No one asks to be born. We are forced into this world without our permission, without being asked what kind of parents we’d like, what neighborhood we’d prefer to live in, what country, religion, or schools we’d like to be raised in or avoid. We come here strictly through the private act of two individuals we didn’t get a chance to interview and without any guarantee that they’ll be around in the way we’d like for them to be around. Chances are, these two individuals will probably depart this world before their children will, leaving them with questions still unanswered, worries still unpacified, fears and uncertainties that will go on until the day they too will die.
When our first child was still developing in the womb, I had private conversations with many expected emotions, ranging from joy to “what shit storm did I just get myself into?!?”. I never anticipated, however, that one of the emotions I had to grapple with would be a sense of guilt and even apology.
No doubt we’d make as pleasant a home as possible: prepared a room with a crib and pink frosty walls, cheery and trouble-free plush toys, more blankets and onesies than they will ultimately need. But the thoughts remained. I was about to bring a person into the world. This world. A world that holds immeasurable beauty and wonder and an abundance of general awesomeness: terrific stories and off-colored jokes; hot Summer Saturdays with 7-Eleven Slurpees; cold and lazy Winter Break Sundays, blanket-wrapped in the living room for an all-day movie marathon; grass under bare feet; shared cotton candy; long rides on bicycles; art and music.

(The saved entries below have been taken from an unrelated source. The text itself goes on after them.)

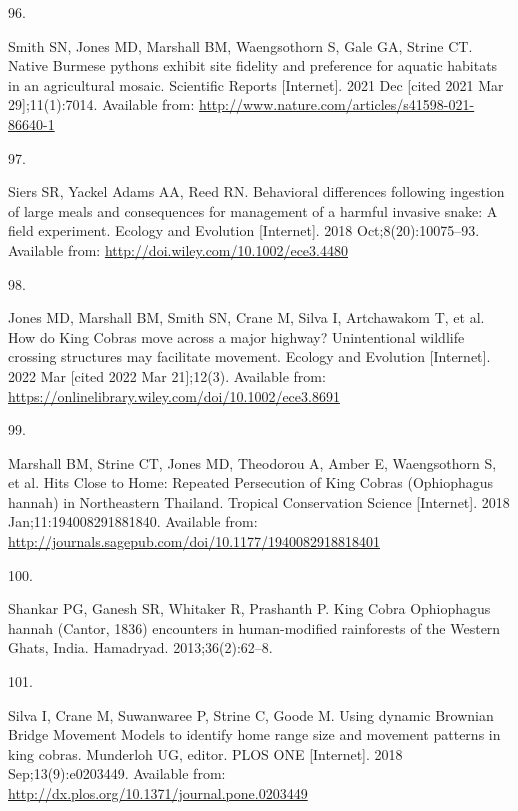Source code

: \documentclass[10pt,a4paper]{article}
\newlength{\cslhangindent}
\newlength{\csllabelwidth}
\newlength{\cslentryspacingunit} %
\newenvironment{CSLReferences}[2] %
 {%
  \setlength{\parindent}{0pt}
  \ifodd #1
  \let\oldpar\par
  \def\par{\hangindent=\cslhangindent\oldpar}
  \fi
  \setlength{\parskip}{#2\cslentryspacingunit}
 }%
 {}
\newcommand{\CSLLeftMargin}[1]{\parbox[t]{\csllabelwidth}{#1}}
\newcommand{\CSLRightInline}[1]{\parbox[t]{\linewidth - \csllabelwidth}{#1}\break}
\begin{document}
\begin{CSLReferences}{0}{0}
\leavevmode{}%
\CSLLeftMargin{96. }
\CSLRightInline{Smith SN, Jones MD, Marshall BM, Waengsothorn S, Gale GA, Strine CT. Native {Burmese} pythons exhibit site fidelity and preference for aquatic habitats in an agricultural mosaic. Scientific Reports {[}Internet{]}. 2021 Dec {[}cited 2021 Mar 29{]};11(1):7014. Available from: \url{http://www.nature.com/articles/s41598-021-86640-1}}

\leavevmode{}%
\CSLLeftMargin{97. }
\CSLRightInline{Siers SR, Yackel Adams AA, Reed RN. Behavioral differences following ingestion of large meals and consequences for management of a harmful invasive snake: {A} field experiment. Ecology and Evolution {[}Internet{]}. 2018 Oct;8(20):10075--93. Available from: \url{http://doi.wiley.com/10.1002/ece3.4480}}

\leavevmode{}%
\CSLLeftMargin{98. }
\CSLRightInline{Jones MD, Marshall BM, Smith SN, Crane M, Silva I, Artchawakom T, et al. How do {King} {Cobras} move across a major highway? {Unintentional} wildlife crossing structures may facilitate movement. Ecology and Evolution {[}Internet{]}. 2022 Mar {[}cited 2022 Mar 21{]};12(3). Available from: \url{https://onlinelibrary.wiley.com/doi/10.1002/ece3.8691}}

\leavevmode{}%
\CSLLeftMargin{99. }
\CSLRightInline{Marshall BM, Strine CT, Jones MD, Theodorou A, Amber E, Waengsothorn S, et al. Hits {Close} to {Home}: {Repeated} {Persecution} of {King} {Cobras} ({Ophiophagus} hannah) in {Northeastern} {Thailand}. Tropical Conservation Science {[}Internet{]}. 2018 Jan;11:194008291881840. Available from: \url{http://journals.sagepub.com/doi/10.1177/1940082918818401}}

\leavevmode{}%
\CSLLeftMargin{100. }
\CSLRightInline{Shankar PG, Ganesh SR, Whitaker R, Prashanth P. King {Cobra} {Ophiophagus} hannah ({Cantor}, 1836) encounters in human-modified rainforests of the {Western} {Ghats}, {India}. Hamadryad. 2013;36(2):62--8. }

\leavevmode{}%
\CSLLeftMargin{101. }
\CSLRightInline{Silva I, Crane M, Suwanwaree P, Strine C, Goode M. Using dynamic {Brownian} {Bridge} {Movement} {Models} to identify home range size and movement patterns in king cobras. Munderloh UG, editor. PLOS ONE {[}Internet{]}. 2018 Sep;13(9):e0203449. Available from: \url{http://dx.plos.org/10.1371/journal.pone.0203449}}

\end{CSLReferences}
\end{document}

But it’s also a world where there would be no escape from pain, lies, and deceit. I would be bringing a person to a place where people do the most atrocious things to one another, where violence to the mind and body is never far away, where no one escapes without disillusionment and a broken heart.
…and I made the willing choice to bring someone here to experience that. All of that.

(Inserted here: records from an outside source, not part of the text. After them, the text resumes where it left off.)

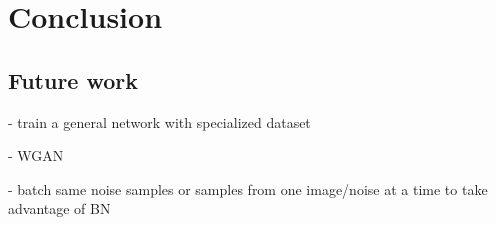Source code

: \chapter{Conclusion}
\section{Future work}

- train a general network with specialized dataset

- WGAN

- batch same noise samples or samples from one image/noise at a time to take advantage of BN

As a soon-to-be parent, this thought weighed on me. Tried as I might to reason it away – to tell myself that all of the awfulness must be taken with the above-mentioned good, that the dark ultimately helps to define the light, that life will always be a mixture of pleasure and pain – the fact didn’t change that they would indeed experience the dark side of life along with the pleasurable. And for that, I felt sorry.
They’re still young enough now where childhood, for the most part, shields them from the ills and pains of the world. The day will come soon enough, however, when that veil will be removed. With the years, I’ve made as good a peace with that fact as I possibly could and I offer as much of the pleasant and the wonder that life has while I still can. Creating an illusion, perhaps – a protective bubble made from love and responsibility, perpetually reinforced daily. So be it. There will plenty of time for disillusion later.